Guest Post By Juljan Krause

Generative AI quietly pushes quantum advantage, or Q-day, further away into the future. For stakeholders in quantum computing, this is an opportunity, not a threat.

At present, quantum computing is one of the most hyped advanced technologies out there, for all the right reasons. There is no shortage of warnings about the implications of Q-Day, the inflection point when quantum computers outperform ‘classical’ computing on meaningful tasks and genuine problems. ‘‘Q-day’, when the world’s data encryption codes fail, is already on its way’, commentators warn. Others say that quantum computing is ‘a much bigger, and more important, battlefield’ than AI.

This may be true but AI is giving quantum computing a run for its money. This is because ‘Q-day’ is a moving target.

As long as ‘classical’ computing keeps getting better, the point at which quantum computers can meaningfully outperform the computers we already have, will keep moving further into the future.

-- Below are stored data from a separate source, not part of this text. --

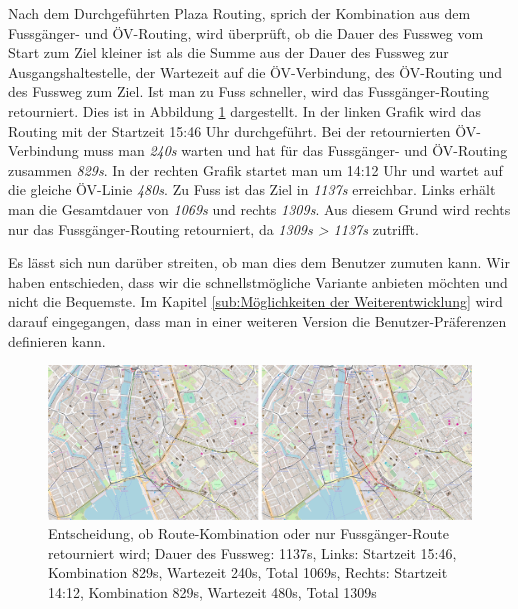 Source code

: Nach dem Durchgeführten Plaza Routing, sprich der Kombination aus dem Fussgänger- und ÖV-Routing, wird überprüft, ob die Dauer des Fussweg vom Start zum Ziel kleiner ist als die Summe aus der Dauer des Fussweg zur Ausgangshaltestelle, der Wartezeit auf die ÖV-Verbindung, des ÖV-Routing und des Fussweg zum Ziel. Ist man zu Fuss schneller, wird das Fussgänger-Routing retourniert. Dies ist in Abbildung \ref{fig:qgis_plugin_plaza_route_walking_public_transport_comparison} dargestellt. In der linken Grafik wird das Routing mit der Startzeit 15:46 Uhr durchgeführt. Bei der retournierten ÖV-Verbindung muss man \emph{240s} warten und hat für das Fussgänger- und ÖV-Routing zusammen \emph{829s}.
In der rechten Grafik startet man um 14:12 Uhr und wartet auf die gleiche ÖV-Linie \emph{480s}. Zu Fuss ist das Ziel in \emph{1137s} erreichbar. Links erhält man die Gesamtdauer von \emph{1069s} und rechts \emph{1309s}.
Aus diesem Grund wird rechts nur das Fussgänger-Routing retourniert, da \emph{1309s > 1137s} zutrifft.

Es lässt sich nun darüber streiten, ob man dies dem Benutzer zumuten kann. Wir haben entschieden, dass wir die schnellstmögliche Variante anbieten möchten und nicht die Bequemste.
Im Kapitel \ref{sub:Möglichkeiten der Weiterentwicklung} wird darauf eingegangen, dass man in einer weiteren Version die Benutzer-Präferenzen definieren kann.

\begin{figure}[ht]
    \centering
    \includegraphics[width=1.0\linewidth]{projectdoc/img/qgis_plugin_plaza_route_walking_public_transport_comparison}
    \caption[Entscheidung, ob Route-Kombination oder nur Fussgänger-Route retourniert wird]{Entscheidung, ob Route-Kombination oder nur Fussgänger-Route retourniert wird; Dauer des Fussweg: 1137s, Links: Startzeit 15:46, Kombination 829s, Wartezeit 240s, Total 1069s, Rechts: Startzeit 14:12, Kombination 829s, Wartezeit 480s, Total 1309s}
    \label{fig:qgis_plugin_plaza_route_walking_public_transport_comparison}
\end{figure}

Indeed, digital computing is certainly getting better and more efficient: increasingly, Generative AI and Large Language Models are making better use of the compute resources we have, even if they won’t keep scaling as massively as we are used to.

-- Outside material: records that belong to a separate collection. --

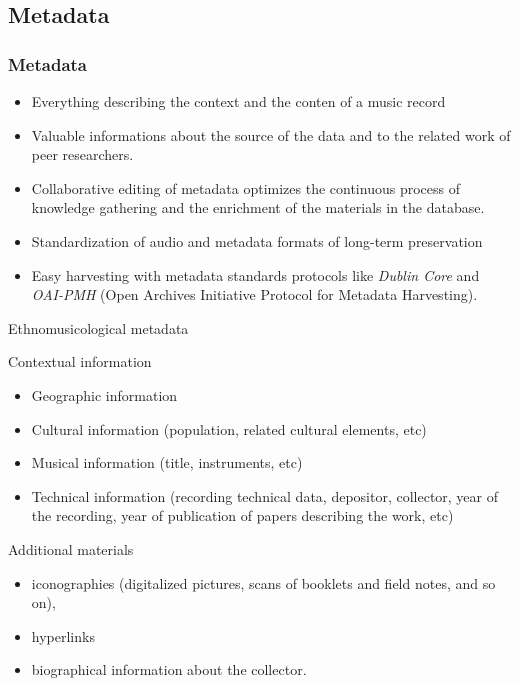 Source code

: \documentclass[final, hyperref, table]{beamer}
\begin{document}
\subsection{Metadata}\label{sec:metadata}
\begin{frame}\frametitle{Metadata}
  \begin{block}{}
    \begin{itemize}
    \item \alert{Everything} describing the context and the conten of a music record
    \item Valuable informations about the \alert{source of the data} and to the related \alert{work of
        peer researchers}.
    \item \alert{Collaborative editing} of metadata optimizes the continuous process of knowledge gathering
      and the \alert{enrichment} of the materials in the database.
    \item \alert{Standardization} of audio and metadata formats of long-term preservation
    \item \alert{Easy harvesting} with metadata standards protocols like
      \emph{Dublin Core} and \emph{OAI-PMH} (Open Archives Initiative
      Protocol for Metadata Harvesting).
    \end{itemize}
  \end{block}
\end{frame}


\begin{frame}[label=telemeta_metadata]{Ethnomusicological metadata}
\begin{block}{Contextual information}
  \begin{itemize}
  \item Geographic information
  \item Cultural information (population, related cultural elements, etc)
  \item Musical information (title, instruments, etc)
  \item Technical information (recording technical data, depositor, collector, year of the recording, year of publication of papers describing the work, etc)
  \end{itemize}
\end{block}

\begin{block}{Additional materials}
  \begin{itemize}
  \item iconographies (digitalized pictures, scans of booklets and
    field notes, and so on),
  \item hyperlinks
  \item biographical information about the collector.
  \end{itemize}
\end{block}

\end{frame}
\end{document}
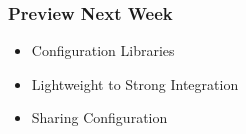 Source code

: \begin{frame}
	\frametitle{Preview Next Week}

	\begin{itemize}
	\item Configuration Libraries
	\item Lightweight to Strong Integration
	\item Sharing Configuration
	\end{itemize}
\end{frame}




\nocite{raab2017introducing}

\appendix

\begin{frame}[allowframebreaks]
	
	
\end{frame}




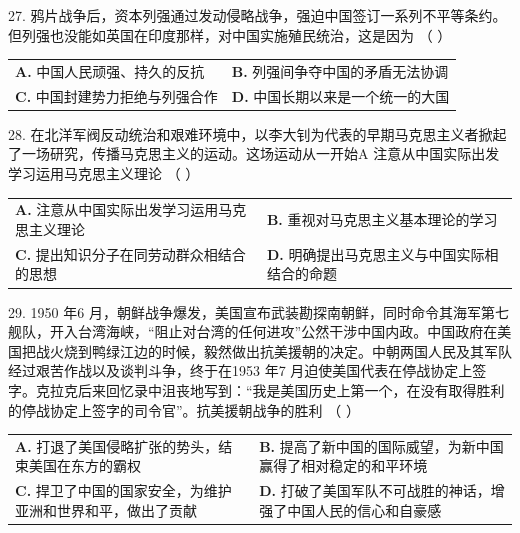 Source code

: \documentclass[UTF8,11pt]{ctexart}
\begin{document}
27. 鸦片战争后，资本列强通过发动侵略战争，强迫中国签订一系列不平等条约。但列强也没能如英国在印度那样，对中国实施殖民统治，这是因为 （    ）


\begin{center}\begin{tabular}{>{\raggedright\arraybackslash}p{\dimexpr(\linewidth-4\tabcolsep)/2\relax}>{\raggedright\arraybackslash}p{\dimexpr(\linewidth-4\tabcolsep)/2\relax}}
\textbf{A.} 中国人民顽强、持久的反抗 & \textbf{B.} 列强间争夺中国的矛盾无法协调\\[.35em]
\textbf{C.} 中国封建势力拒绝与列强合作 & \textbf{D.} 中国长期以来是一个统一的大国\\[.35em]\end{tabular}\end{center}

28. 在北洋军阀反动统治和艰难环境中，以李大钊为代表的早期马克思主义者掀起了一场研究，传播马克思主义的运动。这场运动从一开始A 注意从中国实际出发学习运用马克思主义理论 （    ）


\begin{center}\begin{tabular}{>{\raggedright\arraybackslash}p{\dimexpr(\linewidth-4\tabcolsep)/2\relax}>{\raggedright\arraybackslash}p{\dimexpr(\linewidth-4\tabcolsep)/2\relax}}
\textbf{A.} 注意从中国实际出发学习运用马克思主义理论 & \textbf{B.} 重视对马克思主义基本理论的学习\\[.35em]
\textbf{C.} 提出知识分子在同劳动群众相结合的思想 & \textbf{D.} 明确提出马克思主义与中国实际相结合的命题\\[.35em]\end{tabular}\end{center}

29. 1950 年6 月，朝鲜战争爆发，美国宣布武装勘探南朝鲜，同时命令其海军第七舰队，开入台湾海峡，“阻止对台湾的任何进攻”公然干涉中国内政。中国政府在美国把战火烧到鸭绿江边的时候，毅然做出抗美援朝的决定。中朝两国人民及其军队经过艰苦作战以及谈判斗争，终于在1953 年7 月迫使美国代表在停战协定上签字。克拉克后来回忆录中沮丧地写到：“我是美国历史上第一个，在没有取得胜利的停战协定上签字的司令官”。抗美援朝战争的胜利 （    ）


\begin{center}\begin{tabular}{>{\raggedright\arraybackslash}p{\dimexpr(\linewidth-4\tabcolsep)/2\relax}>{\raggedright\arraybackslash}p{\dimexpr(\linewidth-4\tabcolsep)/2\relax}}
\textbf{A.} 打退了美国侵略扩张的势头，结束美国在东方的霸权 & \textbf{B.} 提高了新中国的国际威望，为新中国赢得了相对稳定的和平环境\\[.35em]
\textbf{C.} 捍卫了中国的国家安全，为维护亚洲和世界和平，做出了贡献 & \textbf{D.} 打破了美国军队不可战胜的神话，增强了中国人民的信心和自豪感\\[.35em]\end{tabular}\end{center}
\end{document}
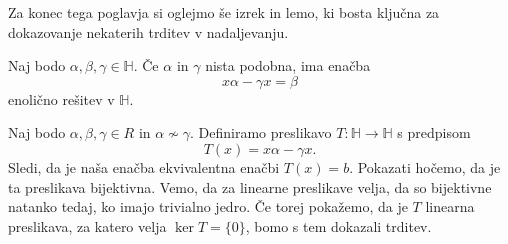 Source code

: \documentclass[mat1, tisk]{fmfdelo}
\numberwithin{equation}{section}
\begin{document}
Za konec tega poglavja si oglejmo še izrek in lemo, ki bosta ključna za dokazovanje nekaterih trditev v nadaljevanju. 

\begin{izrek}\label{enacba}
    Naj bodo $\alpha, \beta, \gamma \in \mathbb{H}$. Če $\alpha$ in $\gamma$ nista podobna, ima enačba
    $$x\alpha - \gamma x = \beta$$
    enolično rešitev v $\mathbb{H}$.
\end{izrek}

\begin{dokaz}
    Naj bodo $\alpha, \beta, \gamma \in R$ in $\alpha \nsim \gamma$. Definiramo preslikavo $T: \mathbb{H} \rightarrow 
    \mathbb{H}$ s predpisom
    $$T(x) = x\alpha - \gamma x.$$
    Sledi, da je naša enačba ekvivalentna enačbi
    $T(x) = b$.
    Pokazati hočemo, da je ta preslikava bijektivna. Vemo, da za linearne preslikave velja, da so bijektivne natanko
    tedaj, ko imajo trivialno jedro. Če torej pokažemo, da je $T$ linearna preslikava, za katero velja $\ker T = \{0\}$,
    bomo s tem dokazali trditev. 
    

\end{dokaz}
\end{document}
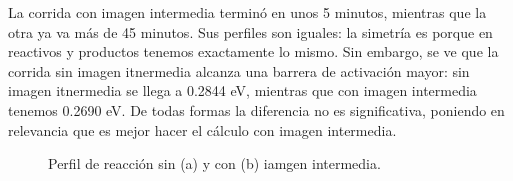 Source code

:   La corrida con imagen intermedia terminó en unos 5 minutos, mientras que la otra ya va más de 45 minutos. Sus perfiles son iguales: la simetría es porque en reactivos y productos tenemos exactamente lo mismo. Sin embargo, se ve que la corrida sin imagen itnermedia alcanza una barrera de activación mayor: sin imagen itnermedia se llega a 0.2844 eV, mientras que con imagen intermedia tenemos 0.2690 eV. De todas formas la diferencia no es significativa, poniendo en relevancia que es mejor hacer el cálculo con imagen intermedia.

  \begin{figure}[H]
      \centering
       \caption{Perfil de reacción sin (a) y con (b) iamgen intermedia.}
   \end{figure}

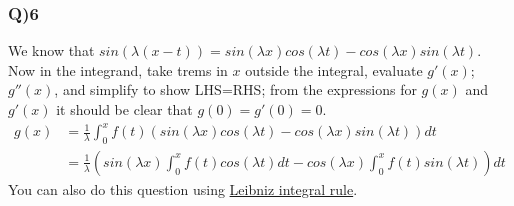 \documentclass[11pt]{beamer}
\begin{document}
\begin{frame}
\frametitle{Q)6}
We know that $sin (\lambda (x-t))=sin(\lambda x)cos(\lambda t)-cos(\lambda x) sin(\lambda t)$. Now in the integrand, take trems in $x$
outside the integral, evaluate $g'(x)$; $g''(x)$, and simplify to show LHS=RHS; from the
expressions for $g(x)$ and $g'(x)$ it should be clear that $g(0)=g'(0)=0$.
\begin{align*}
g(x)&=\frac{1}{\lambda}\int_0^xf(t)(sin(\lambda x)cos(\lambda t)-cos(\lambda x) sin(\lambda t))dt\\
&=\frac{1}{\lambda}\left(sin(\lambda x)\int_0^xf(t)cos(\lambda t)dt-cos(\lambda x)\int_0^xf(t)sin(\lambda t) \right)dt
\end{align*}
You can also do this question using \href{https://en.wikipedia.org/wiki/Leibniz_integral_rule}{Leibniz integral rule}.
\end{frame}
\end{document}
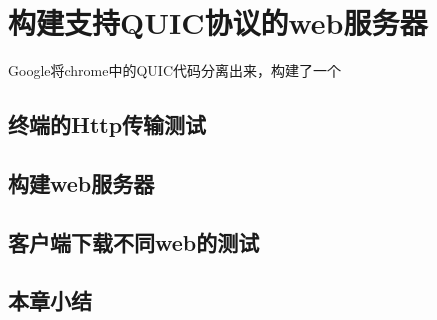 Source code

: \chapter{构建支持QUIC协议的web服务器}
Google将chrome中的QUIC代码分离出来，构建了一个
\section{终端的Http传输测试}
\section{构建web服务器}
\section{客户端下载不同web的测试}
\section{本章小结}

AI is getting much better at modeling the very problems at which quantum computers are going to excel, slowly but steadily eating away at quantum advantage. Where AI gets better, and cheaper, quantum computers will have a much harder job to demonstrate their superiority. The benchmark for quantum advantage keeps evolving.

For quantum computing, that’s good news, actually. Stronger competition from AI forces quantum stakeholders to communicate more clearly how exactly quantum algorithms are going to work, what they can (and cannot) deliver, and how their integration with AI/ML makes for a much more realistic scenario than pitting quantum and AI against each other.

This is not to suggest quantum pessimism but a reminder that high-stakes technologies interact and intersect. Both AI and quantum compete in overlapping domains for funding, talent, media coverage, and attention from policymakers. For CTOs, managing both quantum technologies alongside AI is going to be a tough job. Stronger competition from AI calls upon the quantum ecosystem to up its game and be clearer on what quantum advantage will mean, and how quantum computing, in particular in its early days, can compete with generative AI. For quantum computing, competition with AI is an opportunity, not a threat. 

Juljan Krause is a Fellow in Technology and International Security at the University of California’s IGCC and a former senior technology adviser in the UK Government. Juljan’s PhD in computer science is on the quantum internet.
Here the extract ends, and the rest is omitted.